UGG Highkoo BootBy people who came from across the country, wearing their origins and affiliations on their clothes: proud members of Alpha Phi Alpha, King's fraternity, who birthed the idea of the monument and nurtured it for 15 years; students from universities from east to west. (I bumped into some from my mother's college, North carolina Central University. )#)
Some came to the monument even though they had missed the dedication.
"We overslept, " said Elmira Gayton, 42, a mental health professional from Richmond, Va., who drove up anyway with her friend Carol Bowman, 38, a teacher and counselor. "We couldn't have gotten here in time. But we kept coming. "
They listened to President Barack Obama on the radio as they drove.
A meaningful life
"An earthquake and a hurricane may have delayed this day, but this is a day that would not be denied, " the president said after touring the monument and placing signed copies of his inaugural address and his speech to the 2008 Democratic National Convention in a time capsule.

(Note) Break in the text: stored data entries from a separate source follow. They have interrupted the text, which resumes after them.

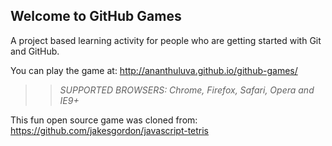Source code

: ## Welcome to GitHub Games

A project based learning activity for people who are getting started with Git and GitHub.

You can play the game at: http://ananthuluva.github.io/github-games/

>> _*SUPPORTED BROWSERS*: Chrome, Firefox, Safari, Opera and IE9+_

This fun open source game was cloned from: https://github.com/jakesgordon/javascript-tetris

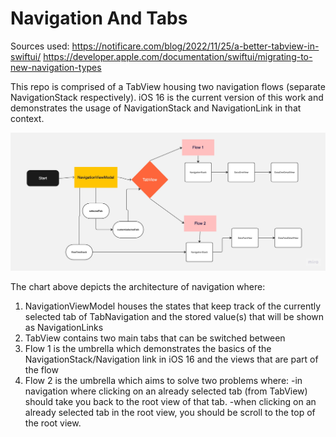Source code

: # Navigation And Tabs

Sources used:
https://notificare.com/blog/2022/11/25/a-better-tabview-in-swiftui/
https://developer.apple.com/documentation/swiftui/migrating-to-new-navigation-types

This repo is comprised of a TabView housing two navigation flows (separate NavigationStack respectively).
iOS 16 is the current version of this work and demonstrates the usage of NavigationStack and NavigationLink
in that context.

![alt text](navigation_and_tabs.jpg)

The chart above depicts the architecture of navigation where:

1. NavigationViewModel houses the states that keep track of the currently selected tab of TabNavigation and the stored value(s) that will be shown as NavigationLinks
2. TabView contains two main tabs that can be switched between
3. Flow 1 is the umbrella which demonstrates the basics of the NavigationStack/Navigation link in iOS 16 and the views that are part of the flow
4. Flow 2 is the umbrella which aims to solve two problems where:
    -in navigation where clicking on an already selected tab (from TabView) should take you back to the root view of that tab.
    -when clicking on an already selected tab in the root view, you should be scroll to the top of the root view.
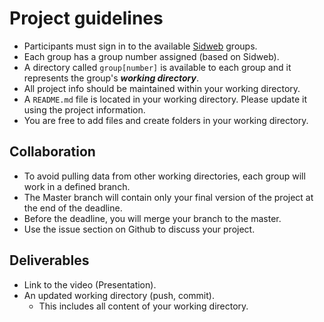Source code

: # Project guidelines

- Participants must sign in to the available [Sidweb](https://www.sidweb.espol.edu.ec/) groups.
- Each group has a group number assigned (based on Sidweb).
- A directory called `group[number]` is available to each group and it represents the group's _**working directory**_.
- All project info should be maintained within your working directory.
- A `README.md` file is located in your working directory. Please update it using the project information.
- You are free to add files and create folders in your working directory.

## Collaboration

- To avoid pulling data from other working directories, each group will work in a defined branch.
- The Master branch will contain only your final version of the project at the end of the deadline.
- Before the deadline, you will merge your branch to the master.
- Use the issue section on Github to discuss your project.


## Deliverables

- Link to the video (Presentation).
- An updated working directory (push, commit).
  - This includes all content of your working directory.
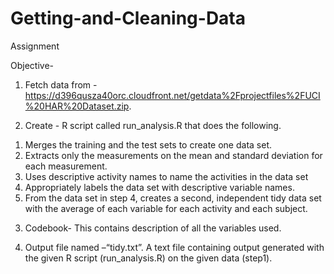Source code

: # Getting-and-Cleaning-Data
Assignment

Objective-
1) Fetch data from - https://d396qusza40orc.cloudfront.net/getdata%2Fprojectfiles%2FUCI%20HAR%20Dataset.zip.

2) Create - R script called run_analysis.R that does the following. 
1.	Merges the training and the test sets to create one data set.
2.	Extracts only the measurements on the mean and standard deviation for each measurement. 
3.	Uses descriptive activity names to name the activities in the data set
4.	Appropriately labels the data set with descriptive variable names. 
5.	From the data set in step 4, creates a second, independent tidy data set with the average of each variable for each activity and each subject.
	

3) Codebook- This contains description of all the variables used.


4) Output file named –“tidy.txt”. A text file containing output generated with the given R script (run_analysis.R) on the      given data (step1). 

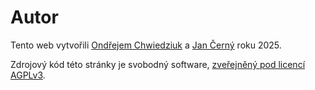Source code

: 
# Autor

Tento web vytvořili [Ondřejem Chwiedziuk](https://chwiedziuk.cz/) a [Jan Černý](https://blackblog.cz/) roku 2025.

Zdrojový kód této stránky je svobodný software, [zveřejněný pod licencí AGPLv3](https://github.com/ondrachwiedziuk/skolavprirodenew).
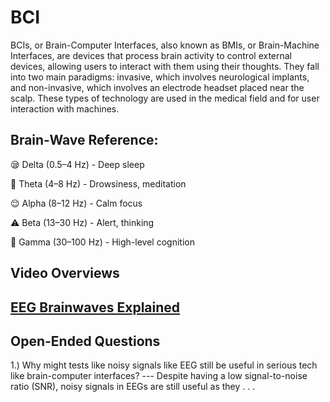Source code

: # BCI
BCIs, or Brain-Computer Interfaces, also known as BMIs, or Brain-Machine Interfaces, are devices that process brain activity to control external devices, allowing users to interact with them using their thoughts.  They fall into two main paradigms: invasive, which involves neurological implants, and non-invasive, which involves an electrode headset placed near the scalp.  These types of technology are used in the medical field and for user interaction with machines.

## Brain-Wave Reference:
😪 Delta (0.5–4 Hz) - Deep sleep

🧘 Theta (4–8 Hz) - Drowsiness, meditation

😌 Alpha (8–12 Hz) - Calm focus

⚠️ Beta (13–30 Hz) - Alert, thinking

🤔 Gamma (30–100 Hz) - High-level cognition

## Video Overviews
[EEG Brainwaves Explained]([https://www.youtube.com/watch?v=GDgInyAn-C8])
- 

## Open-Ended Questions
1.) Why might tests like noisy signals like EEG still be useful in serious tech like brain-computer interfaces?
--- Despite having a low signal-to-noise ratio (SNR), noisy signals in EEGs are still useful as they .  .  .
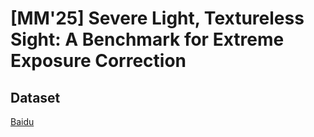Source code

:# [MM'25] Severe Light, Textureless Sight: A Benchmark for Extreme Exposure Correction

## Dataset
[Baidu](https://pan.baidu.com/s/1fjq3Fnl7kW-TuJhdGSUeNA?pwd=p6cq)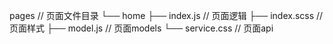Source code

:   pages                  // 页面文件目录
    └── home
        ├── index.js           // 页面逻辑
        ├── index.scss         // 页面样式
        ├── model.js           // 页面models
        └── service.css        // 页面api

"For this day, we celebrate Dr. Martin Luther King Jr. 's return to the National Mall, " Obama said. "In this place, he will stand for all time, among monuments to those who fathered this nation and those who defended it; a black preacher with no official rank or title who somehow gave voice to our deepest dreams and our most lasting ideals, a man who stirred our conscience and thereby helped make our union more perfect. "
Gayton said she wasn't leaving Washington without touching the granite.
"Just the idea of knowing it's there.... It's long overdue, " she said. "I have to touch it. "
But King may have been honored most by Amandla Stenberg, a 12-year-old actress who recounted the story of the little girls killed in the 1963 bombing of a Birmingham, Ala., church, girls "who were my age. "
"As Dr. King said at their funeral, 'They didn't live long lives, but they lived meaningful lives, ' " Amandla said. "I plan to live a meaningful life, too. "
Thanks to Dr. King and the monument that now stands to remind us, she has that right. So do we all.